Optimizing Qwen 3.6-35B-A3B: High-Throughput Inference on Intel Arc B70 Pro

Recent benchmarks demonstrate the capabilities of the Qwen 3.6-35B-A3B MoE model running on Intel Arc B70 Pro hardware, achieving impressive prompt processing speeds of nearly 977 tokens per second via the SYCL backend.

Performance Benchmarks

Technical evaluations of the Qwen 3.6-35B-A3B (a Mixture-of-Experts model with approximately 34.66 billion parameters) reveal significant throughput capabilities when deployed on Intel Arc B70 Pro GPUs. Utilizing a 4-bit quantization (Q4_K - Medium), the model occupies 20.81 GiB of VRAM.
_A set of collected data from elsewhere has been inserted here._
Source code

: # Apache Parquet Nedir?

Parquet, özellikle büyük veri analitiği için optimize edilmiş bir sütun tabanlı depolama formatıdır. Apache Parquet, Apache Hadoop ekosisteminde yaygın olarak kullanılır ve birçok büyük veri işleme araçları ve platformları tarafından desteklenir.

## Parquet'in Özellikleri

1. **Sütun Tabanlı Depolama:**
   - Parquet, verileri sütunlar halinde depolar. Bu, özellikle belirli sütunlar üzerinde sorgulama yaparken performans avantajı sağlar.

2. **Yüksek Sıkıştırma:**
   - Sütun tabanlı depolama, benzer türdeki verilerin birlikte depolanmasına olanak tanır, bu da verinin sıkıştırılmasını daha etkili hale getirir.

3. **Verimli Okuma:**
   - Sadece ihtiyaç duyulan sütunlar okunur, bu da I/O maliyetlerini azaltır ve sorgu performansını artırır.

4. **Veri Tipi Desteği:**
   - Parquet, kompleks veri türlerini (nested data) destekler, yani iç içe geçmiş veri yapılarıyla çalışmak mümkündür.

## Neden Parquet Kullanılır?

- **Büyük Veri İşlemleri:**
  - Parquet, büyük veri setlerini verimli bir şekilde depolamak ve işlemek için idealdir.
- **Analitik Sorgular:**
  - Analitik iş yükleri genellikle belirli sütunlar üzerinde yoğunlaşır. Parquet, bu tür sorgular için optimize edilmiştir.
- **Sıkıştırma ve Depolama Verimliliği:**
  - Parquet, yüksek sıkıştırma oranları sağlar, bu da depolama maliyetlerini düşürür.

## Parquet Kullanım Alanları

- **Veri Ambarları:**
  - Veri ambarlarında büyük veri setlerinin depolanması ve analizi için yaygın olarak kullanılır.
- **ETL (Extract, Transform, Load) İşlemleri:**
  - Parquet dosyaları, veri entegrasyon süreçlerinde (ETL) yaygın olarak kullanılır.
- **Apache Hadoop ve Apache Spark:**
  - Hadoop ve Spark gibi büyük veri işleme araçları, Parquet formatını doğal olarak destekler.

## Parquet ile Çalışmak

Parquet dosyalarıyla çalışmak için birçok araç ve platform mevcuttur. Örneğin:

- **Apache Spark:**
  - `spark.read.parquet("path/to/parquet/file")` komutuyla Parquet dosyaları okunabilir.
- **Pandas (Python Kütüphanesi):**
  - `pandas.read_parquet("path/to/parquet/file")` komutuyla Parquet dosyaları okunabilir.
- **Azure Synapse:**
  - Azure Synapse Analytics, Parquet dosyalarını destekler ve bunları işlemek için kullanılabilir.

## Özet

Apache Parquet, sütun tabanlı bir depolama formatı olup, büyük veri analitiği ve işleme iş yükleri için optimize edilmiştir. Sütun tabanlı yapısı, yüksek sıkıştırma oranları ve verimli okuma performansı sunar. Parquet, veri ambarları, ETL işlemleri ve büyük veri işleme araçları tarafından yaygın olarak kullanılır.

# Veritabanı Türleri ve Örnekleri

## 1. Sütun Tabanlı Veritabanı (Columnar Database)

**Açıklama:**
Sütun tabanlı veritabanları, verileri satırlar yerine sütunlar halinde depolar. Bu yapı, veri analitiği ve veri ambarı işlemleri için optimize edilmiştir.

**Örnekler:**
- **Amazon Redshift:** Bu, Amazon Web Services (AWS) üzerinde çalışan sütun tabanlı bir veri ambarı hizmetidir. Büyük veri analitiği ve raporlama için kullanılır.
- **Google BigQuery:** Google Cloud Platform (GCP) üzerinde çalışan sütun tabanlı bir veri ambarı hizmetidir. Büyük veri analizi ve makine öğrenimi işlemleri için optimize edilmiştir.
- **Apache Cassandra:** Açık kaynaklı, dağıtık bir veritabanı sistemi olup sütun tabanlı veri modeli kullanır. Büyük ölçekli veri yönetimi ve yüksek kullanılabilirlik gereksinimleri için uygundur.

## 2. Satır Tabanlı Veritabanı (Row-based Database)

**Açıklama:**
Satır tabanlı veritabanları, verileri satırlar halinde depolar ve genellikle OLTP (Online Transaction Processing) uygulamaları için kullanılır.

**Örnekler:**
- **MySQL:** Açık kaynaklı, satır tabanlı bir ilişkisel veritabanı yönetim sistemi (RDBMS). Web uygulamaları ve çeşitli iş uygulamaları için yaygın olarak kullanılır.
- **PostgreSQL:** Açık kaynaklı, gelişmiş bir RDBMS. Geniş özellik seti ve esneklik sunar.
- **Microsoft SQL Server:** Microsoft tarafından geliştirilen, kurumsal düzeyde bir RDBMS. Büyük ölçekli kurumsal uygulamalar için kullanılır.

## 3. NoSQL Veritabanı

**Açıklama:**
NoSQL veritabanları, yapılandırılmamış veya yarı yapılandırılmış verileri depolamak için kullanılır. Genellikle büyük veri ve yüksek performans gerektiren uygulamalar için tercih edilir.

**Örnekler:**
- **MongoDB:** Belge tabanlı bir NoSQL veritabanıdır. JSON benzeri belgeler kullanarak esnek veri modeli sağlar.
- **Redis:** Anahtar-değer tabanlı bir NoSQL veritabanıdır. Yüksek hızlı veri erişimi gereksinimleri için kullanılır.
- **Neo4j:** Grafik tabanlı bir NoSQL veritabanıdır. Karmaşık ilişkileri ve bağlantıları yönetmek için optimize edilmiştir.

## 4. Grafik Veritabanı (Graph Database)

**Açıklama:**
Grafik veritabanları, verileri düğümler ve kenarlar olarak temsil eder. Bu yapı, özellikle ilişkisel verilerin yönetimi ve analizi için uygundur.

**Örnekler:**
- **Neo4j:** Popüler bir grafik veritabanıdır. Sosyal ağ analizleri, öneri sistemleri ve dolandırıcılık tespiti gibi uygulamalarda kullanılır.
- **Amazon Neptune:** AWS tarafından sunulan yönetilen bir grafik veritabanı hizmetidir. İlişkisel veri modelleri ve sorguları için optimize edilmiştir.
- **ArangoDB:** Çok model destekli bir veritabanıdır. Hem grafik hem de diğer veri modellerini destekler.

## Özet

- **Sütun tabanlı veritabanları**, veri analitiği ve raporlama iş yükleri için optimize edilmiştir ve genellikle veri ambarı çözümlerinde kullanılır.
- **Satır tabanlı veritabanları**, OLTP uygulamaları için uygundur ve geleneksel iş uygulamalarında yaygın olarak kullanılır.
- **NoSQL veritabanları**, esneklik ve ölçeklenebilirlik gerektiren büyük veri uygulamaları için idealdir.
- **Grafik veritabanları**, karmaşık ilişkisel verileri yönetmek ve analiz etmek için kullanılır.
The following metrics highlight the efficiency of the SYCL backend implementation:

Prompt Processing (pp512): 977.40 ± 2.02 t/s
Token Generation (tg128): 70.54 ± 0.12 t/s

Technical Configuration

The performance was achieved using a specific optimization stack designed for Intel's XPU architecture. Key configuration details include:

Backend: SYCL
GPU Offloading: 99 layers offloaded (ngl)
KV Cache Quantization: q8_0 for both type_k and type_v
Flash Attention: Enabled (fa: 1)
Context Window: The setup supports a massive 262k context window, enabling the processing of extensive datasets or long-form documents.

Analysis of Throughput

The prompt processing speed of 977 t/s indicates highly efficient prefill performance, which is critical for applications requiring rapid ingestion of large contexts. The generation speed of 70.54 t/s ensures a fluid user experience, well above the typical reading speed, making it suitable for real-time interactive deployment.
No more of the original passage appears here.